RECORD SET =>
________________________

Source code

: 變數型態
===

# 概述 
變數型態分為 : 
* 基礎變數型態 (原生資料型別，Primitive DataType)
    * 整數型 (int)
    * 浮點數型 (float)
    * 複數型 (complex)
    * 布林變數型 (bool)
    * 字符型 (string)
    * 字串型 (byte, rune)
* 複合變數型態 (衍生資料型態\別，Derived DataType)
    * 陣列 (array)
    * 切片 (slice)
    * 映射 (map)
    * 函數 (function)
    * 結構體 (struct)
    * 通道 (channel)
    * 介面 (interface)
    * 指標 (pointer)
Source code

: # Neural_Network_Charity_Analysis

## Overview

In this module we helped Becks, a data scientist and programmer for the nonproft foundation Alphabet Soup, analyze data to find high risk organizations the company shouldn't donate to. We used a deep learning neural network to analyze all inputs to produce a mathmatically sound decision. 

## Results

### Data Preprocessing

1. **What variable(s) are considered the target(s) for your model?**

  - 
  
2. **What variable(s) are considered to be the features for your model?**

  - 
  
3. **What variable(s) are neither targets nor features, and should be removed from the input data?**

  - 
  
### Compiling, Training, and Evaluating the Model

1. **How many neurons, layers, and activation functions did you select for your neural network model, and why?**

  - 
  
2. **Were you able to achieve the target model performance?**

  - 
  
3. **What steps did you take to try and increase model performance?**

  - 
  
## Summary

________________________

Start to finish, copy the records above with no differences.

ANSWER FOR THE TASK =>
Source code

: 變數型態
===

# 概述 
變數型態分為 : 
* 基礎變數型態 (原生資料型別，Primitive DataType)
    * 整數型 (int)
    * 浮點數型 (float)
    * 複數型 (complex)
    * 布林變數型 (bool)
    * 字符型 (string)
    * 字串型 (byte, rune)
* 複合變數型態 (衍生資料型態\別，Derived DataType)
    * 陣列 (array)
    * 切片 (slice)
    * 映射 (map)
    * 函數 (function)
    * 結構體 (struct)
    * 通道 (channel)
    * 介面 (interface)
    * 指標 (pointer)
Source code

: # Neural_Network_Charity_Analysis

## Overview

In this module we helped Becks, a data scientist and programmer for the nonproft foundation Alphabet Soup, analyze data to find high risk organizations the company shouldn't donate to. We used a deep learning neural network to analyze all inputs to produce a mathmatically sound decision. 

## Results

### Data Preprocessing

1. **What variable(s) are considered the target(s) for your model?**

  - 
  
2. **What variable(s) are considered to be the features for your model?**

  - 
  
3. **What variable(s) are neither targets nor features, and should be removed from the input data?**

  - 
  
### Compiling, Training, and Evaluating the Model

1. **How many neurons, layers, and activation functions did you select for your neural network model, and why?**

  - 
  
2. **Were you able to achieve the target model performance?**

  - 
  
3. **What steps did you take to try and increase model performance?**

  - 
  
## Summary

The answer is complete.